Equal rights are a CEO’s responsibility
Within the business community, Benioff is also keen to show companies run better when employee rights are respected – even if that has a cost to the company. In 2015 he supported his then personnel chief Cindy Robbins when she highlighted the gender pay gap between male and female employees. He admits that at first, he didn’t believe it was an issue as the company was keen to push equal rights but internal research proved women in the business were consistently worse off. Despite it costing the company A$4.1 million to correct that year, Benioff didn’t hold back on righting the wrong.
He then spent another A$4.1 million the following year to address compensation differences by gender, race and ethnicity across the company, and new rules to make it more likely that women would be promoted and seen as leaders. He even stated that he would not hold a meeting unless 30 per cent of the participants were women.
UCSF Benioff Children’s Hospital in the Mission Bay neighbourhood of San Francisco
“CEOs with one button on one computer can pay every man and every woman equally,” he explained later. “We have the data. We know what everyone makes. There’s no excuse.”
He has also refused to let profit stand in the way of principle when it comes to being vocal about LGBTIQA+ rights.
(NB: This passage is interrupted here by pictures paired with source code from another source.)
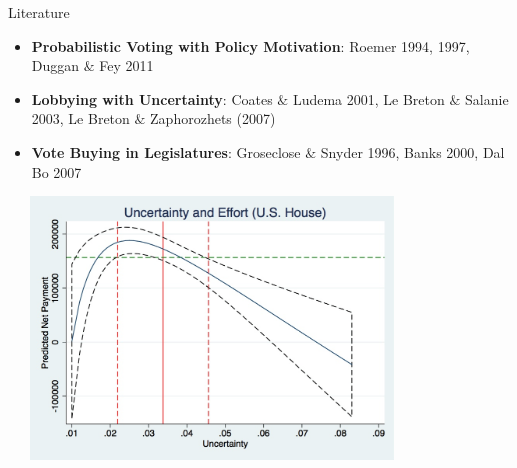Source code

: \documentclass{beamer}
\begin{document}
\begin{frame}{Literature}
\pause
\begin{itemize}[<+->]
	\item \textbf{Probabilistic Voting with Policy Motivation}: Roemer 1994, 1997, Duggan $\&$ Fey 2011
	\item \textbf{Lobbying with Uncertainty}: Coates $\&$ Ludema 2001, Le Breton $\&$ Salanie 2003, Le Breton $\&$ Zaphorozhets (2007)
	\item \textbf{Vote Buying in Legislatures}: Groseclose $\&$ Snyder 1996, Banks 2000, Dal Bo 2007
\end{itemize}
\end{frame} 





\begin{frame}
\includegraphics[height=2.75in, width=4.25in]{graph1.jpg}
\end{frame}


\end{document}
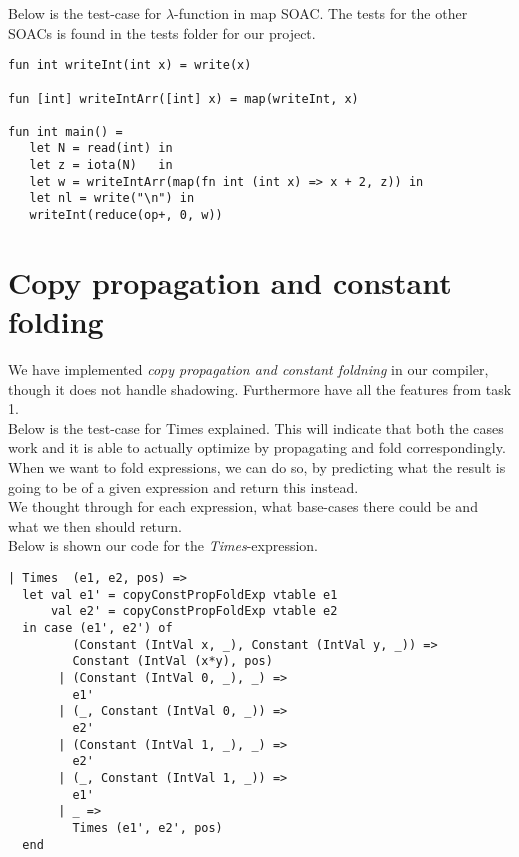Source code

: \documentclass[paper=a4, fontsize=11pt]{scrartcl} %
\numberwithin{equation}{section} %
\numberwithin{figure}{section} %
\numberwithin{table}{section} %
\begin{document}
Below is the test-case for $\lambda$-function in map SOAC. The tests for the other SOACs is found in the tests folder for our project.
\begin{lstlisting}
fun int writeInt(int x) = write(x)

fun [int] writeIntArr([int] x) = map(writeInt, x)

fun int main() =
   let N = read(int) in
   let z = iota(N)   in
   let w = writeIntArr(map(fn int (int x) => x + 2, z)) in
   let nl = write("\n") in
   writeInt(reduce(op+, 0, w))
\end{lstlisting}

\section{Copy propagation and constant folding}

	We have implemented \textit{copy propagation and constant foldning} in our compiler, though it does not handle shadowing. Furthermore have all the features from task 1.\\
Below is the test-case for Times  explained. This will indicate that both the cases work and it is able to actually optimize by propagating and fold correspondingly.\\

When we want to fold expressions, we can do so, by predicting what the result is going to be of a given expression and return this instead.\\
We thought through for each expression, what base-cases there could be and what we then should return.\\

Below is shown our code for the \textit{Times}-expression. 
\begin{lstlisting}
| Times  (e1, e2, pos) =>
  let val e1' = copyConstPropFoldExp vtable e1
      val e2' = copyConstPropFoldExp vtable e2
  in case (e1', e2') of
         (Constant (IntVal x, _), Constant (IntVal y, _)) =>
         Constant (IntVal (x*y), pos)
       | (Constant (IntVal 0, _), _) =>
         e1'
       | (_, Constant (IntVal 0, _)) =>
         e2'
       | (Constant (IntVal 1, _), _) =>
         e2'
       | (_, Constant (IntVal 1, _)) =>
         e1'
       | _ =>
         Times (e1', e2', pos)
  end
\end{lstlisting}
\end{document}
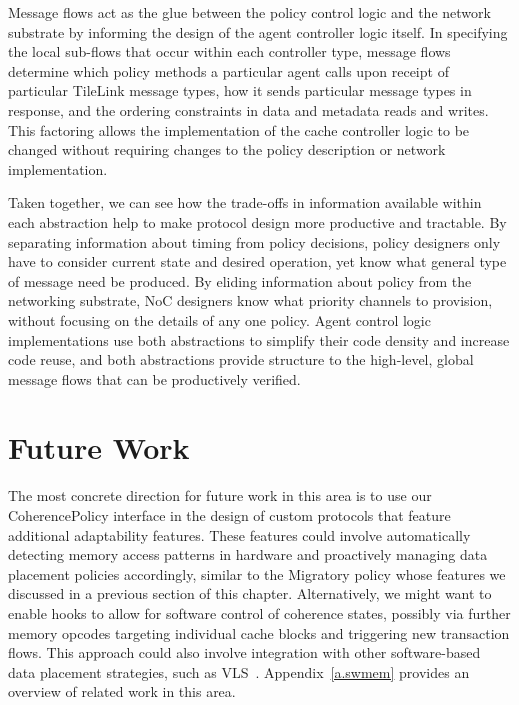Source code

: Message flows act as the glue between the policy control logic and
the network substrate by informing the design of the agent controller logic itself.
In specifying the local sub-flows that occur within each controller type, message flows determine
which policy methods a particular agent calls upon receipt of particular TileLink message types,
how it sends particular message types in response,
and the ordering constraints in data and metadata reads and writes.
This factoring allows the implementation of the cache controller logic
to be changed without requiring changes to the policy description or network implementation.

Taken together, we can see how the trade-offs in information available within each abstraction
help to make protocol design more productive and tractable.
By separating information about timing from policy decisions, policy designers only have to consider
current state and desired operation, yet know what general type of message need be produced.
By eliding information about policy from the networking substrate, NoC designers know what priority channels to provision, without focusing on the details of any one policy.
Agent control logic implementations use both abstractions to simplify their code density and increase code reuse, and
both abstractions provide structure to the high-level, global message flows that can be productively verified.

\section{Future Work}

The most concrete direction for future work in this area is to use our CoherencePolicy interface
in the design of custom protocols that feature additional adaptability features.
These features could involve automatically detecting memory access patterns in hardware
and proactively managing data placement policies accordingly, similar to 
the Migratory policy whose features we discussed in a previous section of this chapter.
Alternatively, we might want to enable hooks to allow for software control of coherence states,
possibly via further memory opcodes targeting individual cache blocks and triggering new transaction flows.
This approach could also involve integration with other software-based data placement strategies, such as VLS~\cite{Cook:EECS-2009-131}.
Appendix~\ref{a.swmem} provides an overview of related work in this area.

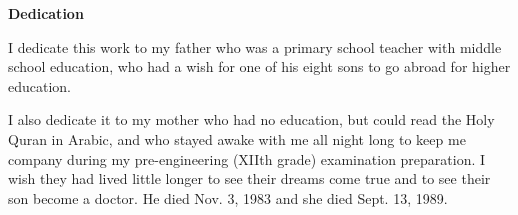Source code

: \newpage
\begin{center}
{\Large \bf Dedication}
\end{center}
\vspace*{0.2in}

 I dedicate this work to my father who was a primary school teacher
with middle school education, who had a wish for one of his eight sons
to go abroad for higher education.

 I also dedicate it to my mother who had no education, but could read
the Holy Quran in Arabic, and who stayed awake with me all night long
to keep me company during my pre-engineering (XIIth grade) examination
preparation. I wish they had lived little longer to see their dreams
come true and to see their son become a doctor. He died Nov. 3, 1983
and she died Sept. 13, 1989.
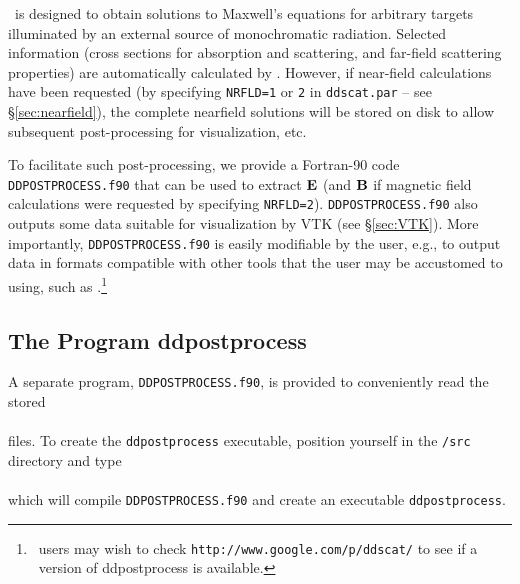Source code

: \ddscatv\ is designed to obtain solutions to Maxwell's equations for
arbitrary targets illuminated by an external source of monochromatic
radiation.  Selected information (cross sections for absorption and scattering,
and far-field scattering properties) are automatically calculated by
\ddscatv.  However, if near-field calculations have been requested
(by specifying {\tt NRFLD=1} or {\tt 2} in {\tt ddscat.par} -- 
see \S\ref{sec:nearfield}),
the complete nearfield solutions will be stored on disk to allow
subsequent post-processing for visualization, etc.

To facilitate such post-processing, we provide a Fortran-90 code
{\tt DDPOSTPROCESS.f90} that can be used to extract ${\bf E}$ (and ${\bf B}$ if
magnetic field calculations were requested by specifying {\tt NRFLD=2}).
{\tt DDPOSTPROCESS.f90} also outputs some data suitable for
visualization by VTK (see \S\ref{sec:VTK}).
More importantly, {\tt DDPOSTPROCESS.f90} is easily modifiable by
the user, e.g., to output data in formats compatible with other tools that the
user may be accustomed to using, such as \Matlab.\footnote{%
   \Matlab\ users may wish to 
   check {\tt http://www.google.com/p/ddscat/} to
   see if a \Matlab\ version of ddpostprocess is available.}

\subsection{The Program ddpostprocess
            \label{sec:ddpostprocess}}

A separate program, {\tt DDPOSTPROCESS.f90}, is provided to conveniently
read the stored\\ 
\indent{}\\
files.  To create the {\tt ddpostprocess} executable, position yourself in the
{\tt /src} directory and type\\
\indent{}\\
which will compile {\tt DDPOSTPROCESS.f90} and
create an executable {\tt ddpostprocess}.

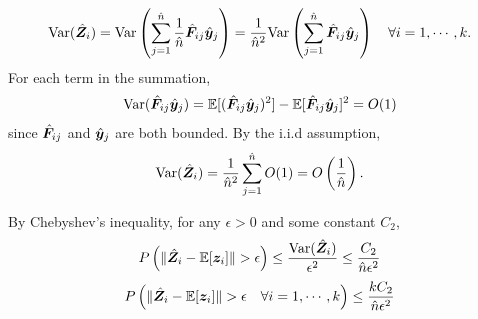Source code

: \begin{enumerate}
\[
    \mathrm{Var}(\hat{{\bm{Z}}}_i) = \mathrm{Var} \left( \sum_{j = 1}^{\hat{n}} \frac{1}{\hat{n}} \hat{{\bm{F}}}_{ij}\hat{{\bm{y}}}_j \right) = \frac{1}{\hat{n}^2} \mathrm{Var} \left( \sum_{j = 1}^{\hat{n}} \hat{{\bm{F}}}_{ij}\hat{{\bm{y}}}_j \right) \quad \forall i = 1, \cdots, k. 
\]
For each term in the summation, 
\begin{align*}
    \mathrm{Var}(\hat{{\bm{F}}}_{ij}\hat{{\bm{y}}}_j) = \mathbb{E}[(\hat{{\bm{F}}}_{ij}\hat{{\bm{y}}}_j)^2] - \mathbb{E}[\hat{{\bm{F}}}_{ij}\hat{{\bm{y}}}_j]^2 = O(1) 
\end{align*}
since $\hat{{\bm{F}}}_{ij}$ and $\hat{{\bm{y}}}_j$ are both bounded. By the i.i.d assumption, 
\[
    \mathrm{Var}(\hat{{\bm{Z}}}_i) = \frac{1}{\hat{n}^2} \sum_{j = 1}^{\hat{n}} O(1) = O\left(\frac{1}{\hat{n}}\right). 
\]

By Chebyshev's inequality, for any \(\epsilon > 0\) and some constant $C_2$, 
\[
P\left(\|\hat{{\bm{Z}}}_i- \mathbb{E}[{\bm{z}}_i]\| > \epsilon\right) \leq \frac{\mathrm{Var}(\hat{{\bm{Z}}}_i)}{\epsilon^2} \leq \frac{C_2}{\hat{n} \epsilon^2} 
\]
\[
P\left(\|\hat{{\bm{Z}}}_i- \mathbb{E}[{\bm{z}}_i]\| > \epsilon \quad \forall i = 1, \cdots, k\right) \leq \frac{kC_2}{\hat{n} \epsilon^2} 
\]


\end{enumerate}
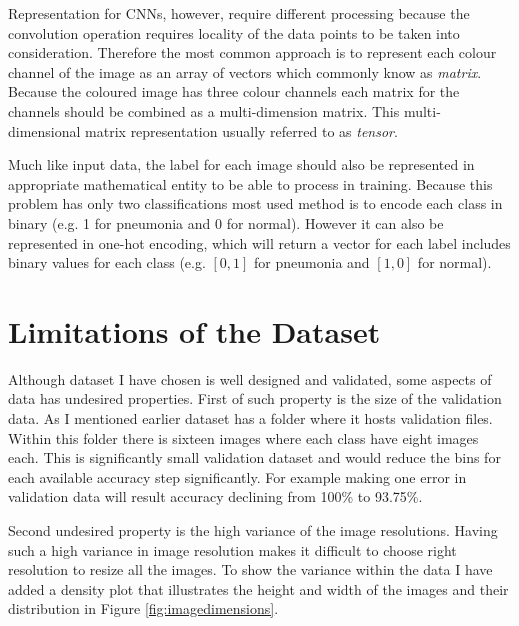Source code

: Representation for CNNs, however, require different processing because the convolution operation requires locality of the data points to be taken into consideration.
Therefore the most common approach is to represent each colour channel of the image as an array of vectors which commonly know as \emph{matrix}.
Because the coloured image has three colour channels each matrix for the channels should be combined as a multi-dimension matrix.
This multi-dimensional matrix representation usually referred to as \emph{tensor}.

Much like input data, the label for each image should also be represented in appropriate mathematical entity to be able to process in training.
Because this problem has only two classifications most used method is to encode each class in binary (e.g. 1 for pneumonia and 0 for normal).
However it can also be represented in one-hot encoding, which will return a vector for each label includes binary values for each class (e.g. $[0, 1]$ for pneumonia and $[1, 0]$ for normal).


\section{Limitations of the Dataset} \label{sec:datalimitations}
Although dataset I have chosen is well designed and validated, some aspects of data has undesired properties.
First of such property is the size of the validation data.
As I mentioned earlier dataset has a folder where it hosts validation files.
Within this folder there is sixteen images where each class have eight images each.
This is significantly small validation dataset and would reduce the bins for each available accuracy step significantly.
For example making one error in validation data will result accuracy declining from 100\% to 93.75\%.

Second undesired property is the high variance of the image resolutions.
Having such a high variance in image resolution makes it difficult to choose right resolution to resize all the images.
To show the variance within the data I have added a density plot that illustrates the height and width of the images and their distribution in Figure \ref{fig:imagedimensions}.

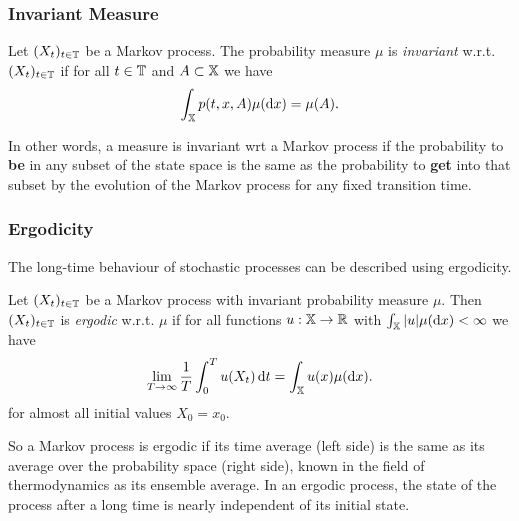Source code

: \subsubsection*{Invariant Measure}

\begin{defi}
Let $(X_t)_{t\in\mathbb{T}}$ be a Markov process. The probability measure $\mu$ is \textit{invariant} w.r.t. $(X_t)_{t\in\mathbb{T}}$ if for all $t\in\mathbb{T}$ and $A \subset \mathbb{X}$ we have
\begin{equation*}
\int_{\mathbb{X}} p(t,x,A) \mu(\mathop{}\!\mathrm{d} x) = \mu(A).
\end{equation*}
\end{defi}
In other words, a measure is invariant wrt a Markov process if the probability to \textbf{be} in any subset of the state space is the same as the probability to \textbf{get} into that subset by the evolution of the Markov process for any fixed transition time.

\subsubsection*{Ergodicity}
The long-time behaviour of stochastic processes can be described using ergodicity.
\begin{defi}
Let $(X_t)_{t\in\mathbb{T}}$ be a Markov process with invariant probability measure $\mu$. Then $(X_t)_{t\in\mathbb{T}}$ is \textit{ergodic} w.r.t. $\mu$ if for all functions $u: \mathbb{X} \rightarrow \mathbb{R}$ with $\int_{\mathbb{X}} |u| \mu(\mathop{}\!\mathrm{d} x) < \infty$
we have
\begin{equation*}
\lim_{T \rightarrow \infty} \frac{1}{T} \int_0^T u(X_t) \mathop{}\!\mathrm{d} t = \int_{\mathbb{X}} u(x) \mu(\mathop{}\!\mathrm{d} x).
\end{equation*}
for almost all initial values $X_0=x_0$.
\end{defi}
So a Markov process is ergodic if its time average (left side) is the same as its average over the probability space (right side), known in the field of thermodynamics as its ensemble average. In an ergodic process, the state of the process after a long time is nearly independent of its initial state.

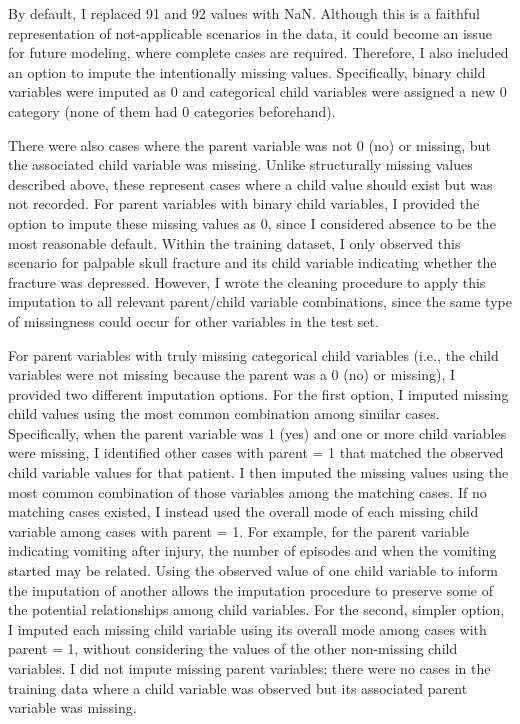 \documentclass[11pt,letterpaper]{article}
\begin{document}
By default, I replaced 91 and 92 values with NaN. Although this is a faithful representation of not-applicable
scenarios in the data, it could become an issue for future modeling, where complete cases are required.
Therefore, I also included an option to impute the intentionally missing values. Specifically, 
binary child variables were imputed as 0 and categorical child variables were assigned a new 0 category
(none of them had 0 categories beforehand).

There were also cases where the parent variable was not 0 (no) or missing, but the associated child variable
was missing. Unlike structurally missing values described above, these represent cases where a child
value should exist but was not recorded. For parent variables with binary child variables, 
I provided the option to impute these missing values as 0, since I considered absence to be the
most reasonable default. Within the training dataset,
I only observed this scenario for palpable skull fracture and its child variable indicating
whether the fracture was depressed. However, I wrote the cleaning procedure to apply 
this imputation to all relevant parent/child variable combinations, since the
same type of missingness could occur for other variables in the test set. 

For parent variables with truly missing categorical child variables (i.e., the child variables
were not missing because the parent was a 0 (no) or missing), I provided two different imputation options. 
For the first option, I imputed missing child values using the most common combination among
similar cases. Specifically, when the parent variable was 1 (yes) and one or more child variables
were missing, I identified other cases with parent = 1 that matched the observed child variable
values for that patient. I then imputed the missing values using the most common 
combination of those variables among the matching cases. If no matching cases existed, 
I instead used the overall mode of each missing child variable among cases with parent = 1.
For example, for the parent variable indicating vomiting after injury, 
the number of episodes and when the vomiting started may be related. 
Using the observed value of one child variable to inform the imputation of another 
allows the imputation procedure to preserve some of the potential relationships
among child variables. For the second, simpler option, I imputed each missing 
child variable using its overall mode among cases with parent = 1, without
considering the values of the other non-missing child variables. 
I did not impute missing parent variables; there were no cases in the training data where 
a child variable was observed but its associated parent variable was missing.
\end{document}
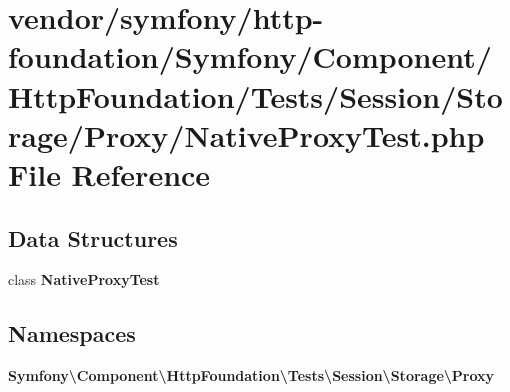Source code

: \section{vendor/symfony/http-\/foundation/\+Symfony/\+Component/\+Http\+Foundation/\+Tests/\+Session/\+Storage/\+Proxy/\+Native\+Proxy\+Test.php File Reference}
\label{_native_proxy_test_8php}
\subsection*{Data Structures}
\begin{DoxyCompactItemize}
\item 
class {\bf Native\+Proxy\+Test}
\end{DoxyCompactItemize}
\subsection*{Namespaces}
\begin{DoxyCompactItemize}
\item 
 {\bf Symfony\textbackslash{}\+Component\textbackslash{}\+Http\+Foundation\textbackslash{}\+Tests\textbackslash{}\+Session\textbackslash{}\+Storage\textbackslash{}\+Proxy}
\end{DoxyCompactItemize}
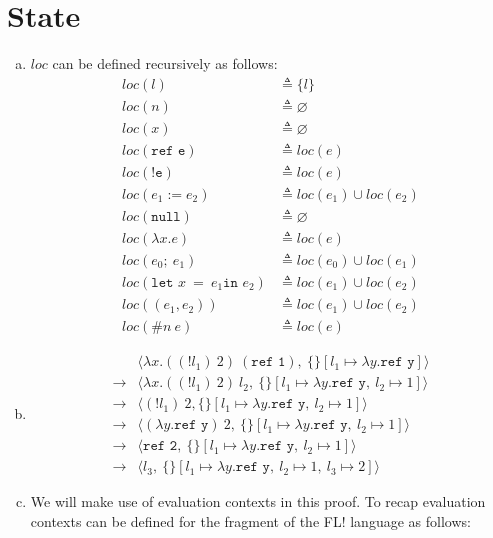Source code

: \documentclass[10pt]{article}
\begin{document}
\section{State}%
\begin{enumerate} [(a)]
    \item $loc$ can be defined recursively as follows:
    \begin{align*}
      loc (l) &\triangleq \{l\}\\
      loc (n) &\triangleq \varnothing\\  
      loc (x) &\triangleq \varnothing\\
      loc (\texttt{ref e}) &\triangleq loc(e)\\
      loc (\texttt{!e}) &\triangleq loc(e)\\
      loc (e_1 := e_2) &\triangleq loc(e_1) \cup loc(e_2)\\
      loc (\texttt{null}) &\triangleq \varnothing\\
      loc (\lambda x.e) &\triangleq loc(e)\\
      loc (e_0;~e_1) &\triangleq loc(e_0) \cup loc(e_1)\\
      loc (\texttt{let } x~=~e_1 \texttt{in } e_2) &\triangleq loc(e_1) \cup loc(e_2)\\
      loc ((e_1, e_2)) &\triangleq loc(e_1) \cup loc(e_2)\\
      loc (\#n~e) &\triangleq loc(e)
    \end{align*}
    \item 
    \begin{align*}
    &\langle \lambda x.((!l_1)~2)~(\texttt{ref 1}),~\{\}[l_1 \mapsto \lambda y. \texttt{ref y}]\rangle\\
    \rightarrow &\langle \lambda x.((!l_1)~2)~l_2,~\{\}[l_1 \mapsto \lambda y. \texttt{ref y},~l_2 \mapsto 1]\rangle\\
    \rightarrow &\langle (!l_1)~2, \{\}[l_1 \mapsto \lambda y. \texttt{ref y},~l_2 \mapsto 1]\rangle\\
    \rightarrow &\langle (\lambda y.\texttt{ref y})~2,~\{\}[l_1 \mapsto \lambda y. \texttt{ref y},~l_2 \mapsto 1]\rangle\\
    \rightarrow &\langle \texttt{ref 2},~\{\}[l_1 \mapsto \lambda y. \texttt{ref y},~l_2 \mapsto 1]\rangle\\
    \rightarrow &\langle l_3,~\{\}[l_1 \mapsto \lambda y. \texttt{ref y},~l_2 \mapsto 1,~l_3 \mapsto 2]\rangle
    \end{align*}
    \item We will make use of evaluation contexts in this proof. To recap evaluation contexts can be defined for the fragment of the FL! language as follows:


\end{enumerate}
\end{document}

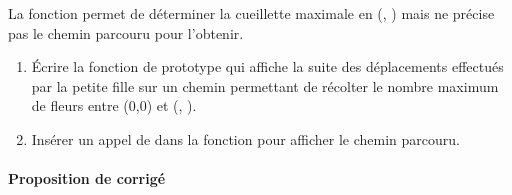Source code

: \documentclass[a4paper, 11pt]{article}
\begin{document}
      La fonction  permet de déterminer la cueillette maximale en (, ) mais ne précise pas le chemin parcouru pour l'obtenir.

      \begin{enumerate}[resume]
      \item \'Ecrire la fonction de prototype 
      qui affiche la suite des déplacements effectués par la petite fille sur un chemin permettant de récolter le nombre maximum de fleurs entre (0,0) et (, ).
      \item Insérer un appel de  dans la fonction  pour afficher le chemin parcouru.
  \end{enumerate}

  \paragraph*{Proposition de corrigé}
\end{document}
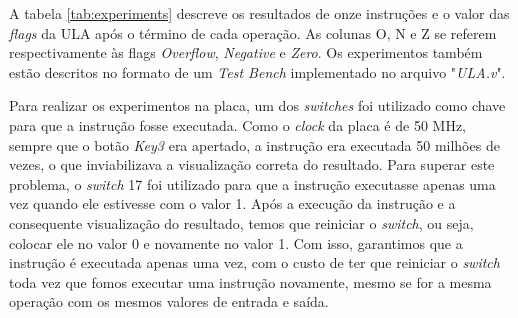 \documentclass[11pt,a4paper,titlepage]{article}
\begin{document}
A tabela \ref{tab:experiments} descreve os resultados de onze  instruções e o valor das \textit{flags} da 
ULA após o término de cada operação. As colunas O, N e Z se referem respectivamente às flags \textit{Overflow}, 
\textit{Negative} e \textit{Zero}. Os experimentos também estão descritos no formato de um \textit{Test Bench} 
implementado no arquivo "\textit{ULA.v}".

Para realizar os experimentos na placa, um dos \textit{switches} foi utilizado como chave para que a instrução fosse executada.
Como o \textit{clock} da placa é de 50 MHz, sempre que o botão \textit{Key3} era apertado, a instrução era executada 50 milhões de vezes, o que inviabilizava a visualização correta do resultado.
Para superar este problema, o \textit{switch} 17 foi utilizado para que a instrução executasse apenas uma vez quando ele estivesse com o valor 1.
Após a execução da instrução e a consequente visualização do resultado, temos que reiniciar o \textit{switch}, ou seja, colocar ele no valor 0 e novamente no valor 1.
Com isso, garantimos que a instrução é executada apenas uma vez, com o custo de ter que reiniciar o \textit{switch} toda vez que fomos executar uma instrução novamente, mesmo se for a mesma operação com os mesmos valores de entrada e saída.
\end{document}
Benioff has crusaded against anti-LGBTIQA+ laws and legislation in Indiana, Georgia and North Carolina, and was willing to withdraw millions of dollars of business from those areas if his staff and customers were discriminated against.
“Today, CEOs need to stand up not just for their shareholders, but their employees, their customers, their partners, the community, the environment, schools, everybody,” he explained. “Anything that’s a key part of their ecosystem.”
Advocacy for LGBTIQA+ rights in the workplace and beyond is central to Salesforce, along with race, gender and public education equality. Standing up and doing what is right is certainly at the core of Benioff and by making it also the core of his company and practising what he preaches, he hopes a global shift in how we view the responsibility of business will follow.
As a changemaker, there is no doubt Benioff is a pioneer of the highest order. But to him, the idea of shaking up the system we have known for centuries is a win–win: “I really think we’re just in a new world where we all have to take a level of responsibility.”